Additionally, CMS said, the change will “avoid potentially duplicative or unwarranted payments when a beneficiary receives post-operative care from a different practitioner during the global period.”
MedPAC on Board with New Rule
The Medicare Payment Advisory Commission said in a letter to CMS Aug. 28, in response to the proposed rule in September, that it supported the elimination of the global surgical fees because payments would more accurately reflect the actual services provided. “Paying separately for post-operative visits would address many of these problems.”
“Medicare would no longer make duplicative payments when a beneficiary receives post-operative care from a different physician than the one who provided the procedure without a transfer agreement between the two physicians,” the MedPAC letter continued.
CMS says that one remedy to the problem would be to revalue the global fee, but it “[does] not have objective data upon which to assess whether the RVUs (relative value units) for global period surgical services reflect the typical number or level of E/M services that are furnished.” The agency says it will re-evaluate the issue as the new policy rolls out.
But Opelka and the ACS maintain that in the interim harm could come to patients who choose to avoid care, and a lot of inefficiency. Most important, he says, is that while it may result in lower payments to some surgeons and lower costs for many patients who needed fewer services, patients with complex comorbidities, whose time in the hospital may be measured in weeks rather than days, will see “a shocking increase” in their bills.
He adds that for these patients, the cost will “overwhelm the total savings, and Medicare and the patients collectively could end up paying significantly more.”
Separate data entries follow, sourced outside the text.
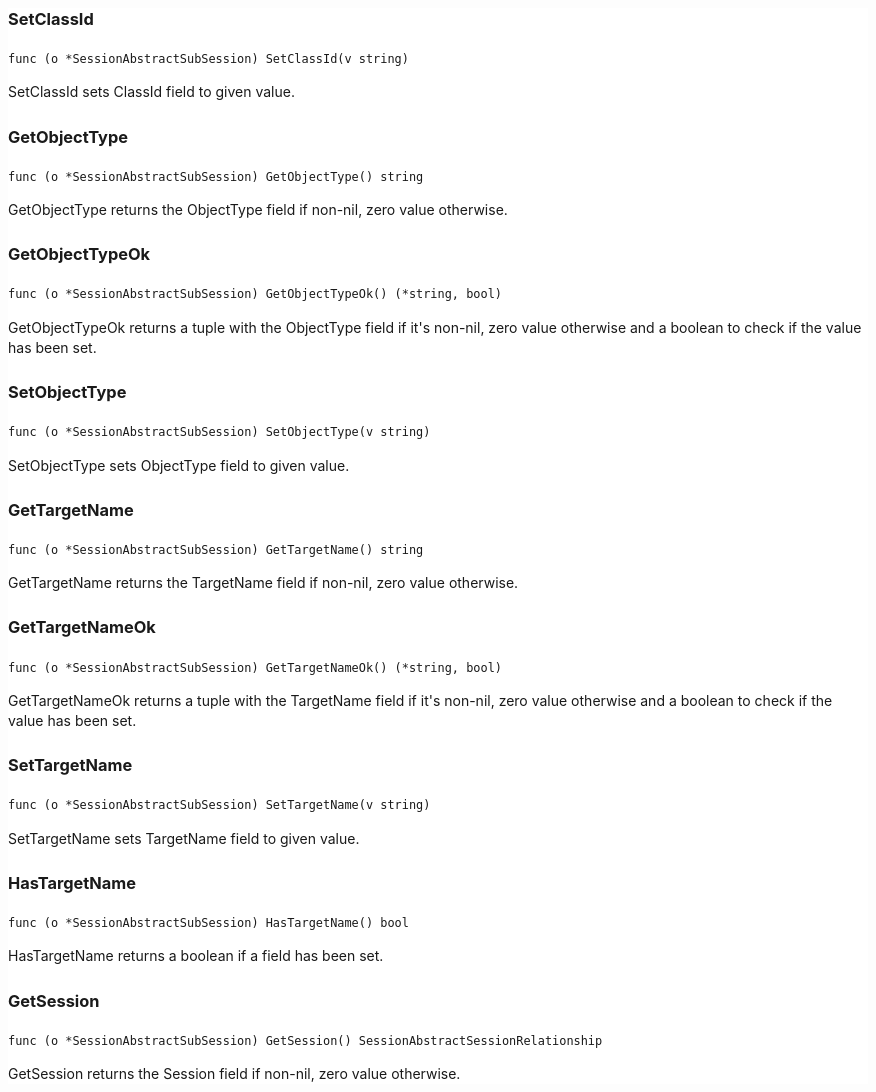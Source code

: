 ### SetClassId

`func (o *SessionAbstractSubSession) SetClassId(v string)`

SetClassId sets ClassId field to given value.


### GetObjectType

`func (o *SessionAbstractSubSession) GetObjectType() string`

GetObjectType returns the ObjectType field if non-nil, zero value otherwise.

### GetObjectTypeOk

`func (o *SessionAbstractSubSession) GetObjectTypeOk() (*string, bool)`

GetObjectTypeOk returns a tuple with the ObjectType field if it's non-nil, zero value otherwise
and a boolean to check if the value has been set.

### SetObjectType

`func (o *SessionAbstractSubSession) SetObjectType(v string)`

SetObjectType sets ObjectType field to given value.


### GetTargetName

`func (o *SessionAbstractSubSession) GetTargetName() string`

GetTargetName returns the TargetName field if non-nil, zero value otherwise.

### GetTargetNameOk

`func (o *SessionAbstractSubSession) GetTargetNameOk() (*string, bool)`

GetTargetNameOk returns a tuple with the TargetName field if it's non-nil, zero value otherwise
and a boolean to check if the value has been set.

### SetTargetName

`func (o *SessionAbstractSubSession) SetTargetName(v string)`

SetTargetName sets TargetName field to given value.

### HasTargetName

`func (o *SessionAbstractSubSession) HasTargetName() bool`

HasTargetName returns a boolean if a field has been set.

### GetSession

`func (o *SessionAbstractSubSession) GetSession() SessionAbstractSessionRelationship`

GetSession returns the Session field if non-nil, zero value otherwise.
“I’m not sure CMS has done the kind of critical analysis to fully appreciate the complexity of this issue,” Opelka says. Nor, he says, has the agency adequately examined the RVUs, which are made up of physician work, practice expense, and malpractice expense, that make up various surgery codes that were based on patients being less sick than they are today. There’s a lot more work in adjusting medications, checking wounds, making sure recovery is on track and that pain is managed.
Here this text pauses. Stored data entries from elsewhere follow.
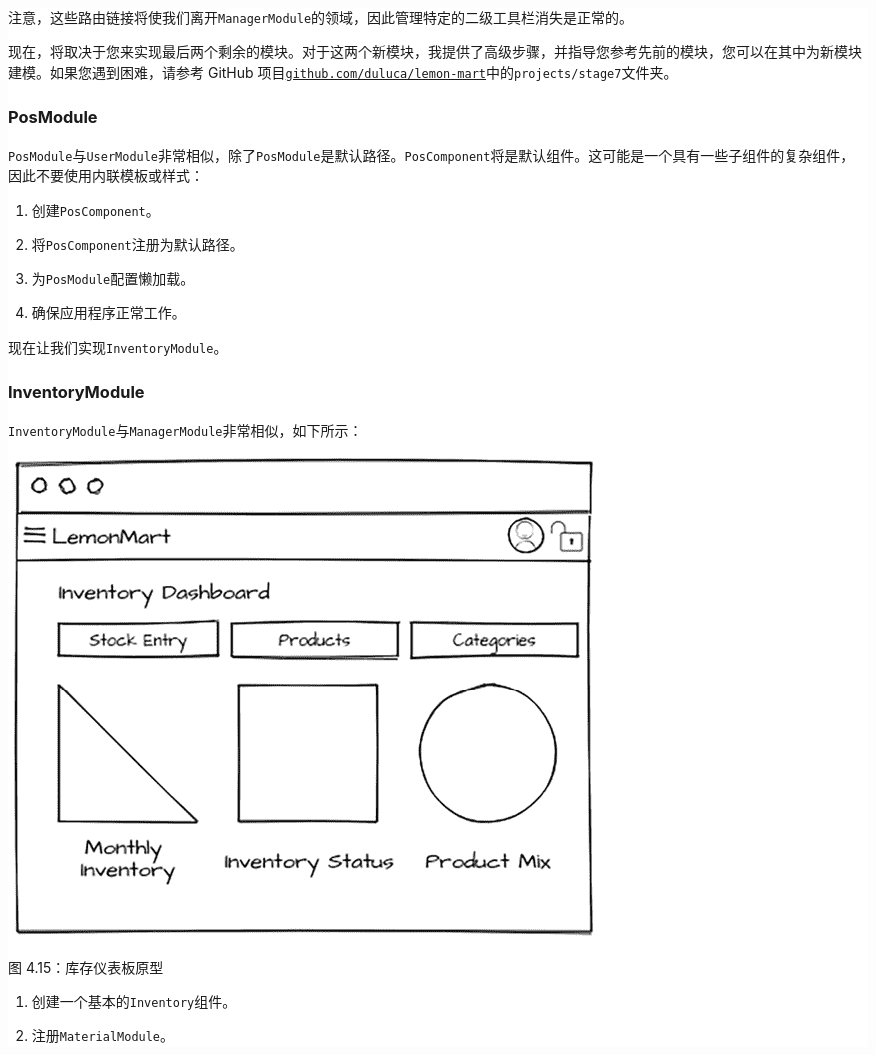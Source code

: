 注意，这些路由链接将使我们离开`ManagerModule`的领域，因此管理特定的二级工具栏消失是正常的。

现在，将取决于您来实现最后两个剩余的模块。对于这两个新模块，我提供了高级步骤，并指导您参考先前的模块，您可以在其中为新模块建模。如果您遇到困难，请参考 GitHub 项目[`github.com/duluca/lemon-mart`](https://github.com/duluca/lemon-mart)中的`projects/stage7`文件夹。

### PosModule

`PosModule`与`UserModule`非常相似，除了`PosModule`是默认路径。`PosComponent`将是默认组件。这可能是一个具有一些子组件的复杂组件，因此不要使用内联模板或样式：

1.  创建`PosComponent`。

1.  将`PosComponent`注册为默认路径。

1.  为`PosModule`配置懒加载。

1.  确保应用程序正常工作。

现在让我们实现`InventoryModule`。

### InventoryModule

`InventoryModule`与`ManagerModule`非常相似，如下所示：

![计算机屏幕截图  描述由中等置信度自动生成](img/B20960_04_15.png)

图 4.15：库存仪表板原型

1.  创建一个基本的`Inventory`组件。

1.  注册`MaterialModule`。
With global payments, “the whole focus was on the recovery, and what was happening to improve the patient’s outcome. Now, you’ve added a layer of economic incentives — or disincentives depending on your perspective—on top of the clinical outcome.”
In its comment letter to CMS Sept. 2, ACS’s executive director David Hoyt, MD, said the OIG report “lacks credibility due to the fact that it is based on limited data…a review of 300 claims for almost 300 procedure codes, which results in a small subset of claims reviewed per procedure.”
Under the new rule, Medicare beneficiaries will receive multiple bills where there currently, under global physician payments is only one. While CMS says the policy change will affect 3,000 surgical global codes, the ACS says the number is more like 4,200.
Chad Rubin, MD, also of the ACS, said that for a typical colectomy, a Medicare patient will receive 11 separate bills for physician services under Medicare Part B, on top of the bills for anesthesiology, and under Part A for the hospital stay.
Opelka says that for the practicing surgeon, “this is a substantive business change. We’re trying to figure out what our response will be, and how we should react….We’re making this more complicated, and that to me is bothersome.”
Cheryl Clark is senior quality editor and California correspondent for HealthLeaders Media. She is a member of the Association of Health Care Journalists.